Records from a data collection
"""
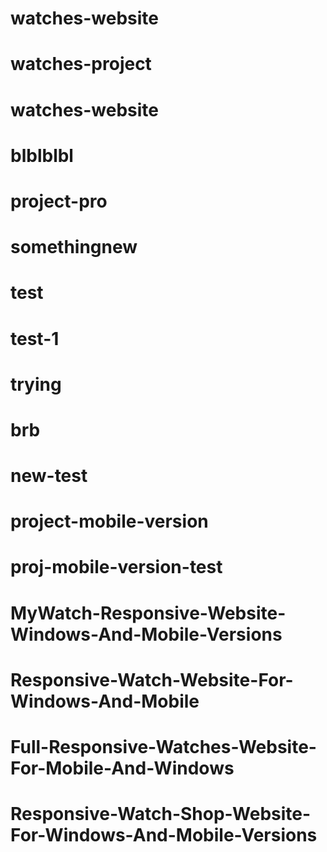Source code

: # watches-website
# watches-project
# watches-website
# blblblbl
# project-pro
# somethingnew
# test
# test-1
# trying
# brb
# new-test
# project-mobile-version
# proj-mobile-version-test
# MyWatch-Responsive-Website-Windows-And-Mobile-Versions
# Responsive-Watch-Website-For-Windows-And-Mobile
# Full-Responsive-Watches-Website-For-Mobile-And-Windows
# Responsive-Watch-Shop-Website-For-Windows-And-Mobile-Versions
"""
#### WHAT TO PRODUCE
Write the data above out exactly. Leave out any pictures.

#### OUTPUT FOR THIS TASK
Source code

: # watches-website
# watches-project
# watches-website
# blblblbl
# project-pro
# somethingnew
# test
# test-1
# trying
# brb
# new-test
# project-mobile-version
# proj-mobile-version-test
# MyWatch-Responsive-Website-Windows-And-Mobile-Versions
# Responsive-Watch-Website-For-Windows-And-Mobile
# Full-Responsive-Watches-Website-For-Mobile-And-Windows
# Responsive-Watch-Shop-Website-For-Windows-And-Mobile-Versions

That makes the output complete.